三人の想いが交錯して、バラバラに解けていく。
晴れ渡った月曜日の朝なのに、私たちの周りだけが、ひどく冷たい雨に打たれているようだった。
その日の授業は、文字通り全く頭に入ってこなかった。休み時間のたびに鏡子ちゃんがやって来てはわたしを抱きしめていたように思う。クラスの誰もがそれを「いつもの光景」として、違和感なく受け入れているのが逆に不思議だった。
(まあ、ずっと蛇のように絡みつかれていたから、今さらなんだろうな……)
そんなことを考えられるくらいには、少しずつ頭が回りだしていた。
昼休み、事件は起きた。鏡子ちゃんがわたしにお弁当を食べさせ始めたのだ。
まさか学校で「アーン」をされる日が来るとは。隣の席の茜ちゃんが、持っていたパンを取り落としそうになるほど唖然として口を開けている。
「……茜ちゃん、わたしのお弁当ちょっとあげようか?」
「い、いや、いいよいいよ! サキはしっかり食べて元気出してよ」
「ありがとう、茜ちゃん……」
鏡子ちゃんが私の卵焼きを箸で持ち上げ、口元へ運んでくる。
「サキちゃん、アーンして」
「アーン……」
口を開けると、卵焼きがそっと中に入ってくる。
鏡子ちゃんは椅子をぴったり寄せて私に密着していた。ふと瞳を見ると、まだ少し潤んでいる。

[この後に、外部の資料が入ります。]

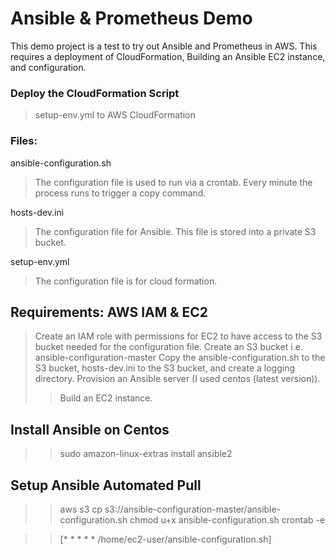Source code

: # Ansible & Prometheus Demo
This demo project is a test to try out Ansible and Prometheus in AWS. This requires a deployment of CloudFormation, Building an Ansible EC2 instance, and configuration.


### Deploy the CloudFormation Script
> setup-env.yml to AWS CloudFormation

### Files:
ansible-configuration.sh 
> The configuration file is used to run via a crontab. Every minute the process runs to trigger a copy command.

hosts-dev.ini
> The configuration file for Ansible. This file is stored into a private S3 bucket.

setup-env.yml 
> The configuration file is for cloud formation.



## Requirements: AWS IAM & EC2
> Create an IAM role with permissions for EC2 to have access to the S3 bucket needed for the configuration file.
> Create an S3 bucket i.e. ansible-configuration-master
> Copy the ansible-configuration.sh to the S3 bucket, hosts-dev.ini to the S3 bucket, and create a logging directory.
> Provision an Ansible server (I used centos (latest version)). 
>> Build an EC2 instance.


## Install Ansible on Centos
>> sudo amazon-linux-extras install ansible2

## Setup Ansible Automated Pull
>> aws s3 cp s3://ansible-configuration-master/ansible-configuration.sh
>> chmod u+x ansible-configuration.sh
>> crontab -e 


>> [* * * * * /home/ec2-user/ansible-configuration.sh]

こんな状態だけれど、やっぱり可愛いな……と思ってしまった。
(可愛い鏡子ちゃんと、綺麗な優花里さんに挟まれて、わたしって実は幸せなのかな? 両手に美少女かぁ……)
半分現実逃避のようなことを、他人事みたいに考えていた。
放課後。ようやく頭がいつも通りに回り始めた頃、わたしは昇降口へと向かった。
隣には当然のように鏡子ちゃんがいて、腕を絡ませてくる。
下駄箱の近くに、優花里さんが立っていた。
もじもじと俯きながら、わたしたちに話しかけようかどうしようか、激しく葛藤しているのが見て取れる。
二人がその前を横切ろうとした時、意外なことが起きた。
「……伊藤先輩、今日は、すみませんでした。さようなら」
鏡子ちゃんが、静かに声をかけたのだ。
わたしと優花里さんは、同時に驚きで目を見開いた。
鏡子ちゃんが優花里さんに、噛みつく以外の挨拶をしたことなんて、今まで一度もなかったからだ。
「鏡子ちゃん……?」
「……伊藤先輩が、心配そうな顔をしてたからよ。わたしも今朝、校門で大人げなかったし……サキを悲しませたから」
鏡子ちゃんは恥ずかしそうにプイッと向こうを向いた。けれど、その首筋が真っ赤になっているのが見えた。
「鏡子ちゃん……」
「……何、サキちゃん?」
「好きだよ」
なぜか鏡子ちゃんの体がビクッと震えた。
「寒いの?」
「……もう6月だから暑いよっ!」
真っ赤な顔で返された笑顔は、いつもの親友の顔だった。
結局、鏡子ちゃんは家の中までついてきてくれた。
「ありがとうね、鏡子ちゃん」
「わたしこそごめんね。朝、あんなことを伊藤先輩に言って、サキちゃんを悲しませて」
「ううん。わたしは、鏡子ちゃんと優花里さんが仲良くしてほしいなって思ってるだけ。あの人も、わたしの大切な……友人だから」
一瞬、鏡子ちゃんは驚いたような顔をしたが、すぐに普段の表情に戻った。
「サキちゃんがそう言うなら、分かった。わたしもあの人に、挨拶から始めてみるよ」
「鏡子ちゃん!」
わたしは彼女に飛びついて抱きしめた。
「ありがとう。やっぱり鏡子ちゃんはわたしの親友。大好きだよ!」
鏡子ちゃんの細い腕もわたしの背中に回ってくる。その体温が、いつもよりずっと温かく感じられた。
ーーー
今日、私は一番大切な人を悲しませ、泣かせてしまった。
きっかけは、あの伊藤先輩だ。
これまでも毎朝、サキにだけ特別な名前の呼び方をしたり、意味深な視線を向けてきたり……はっきり言って、ずっと気に食わなかった。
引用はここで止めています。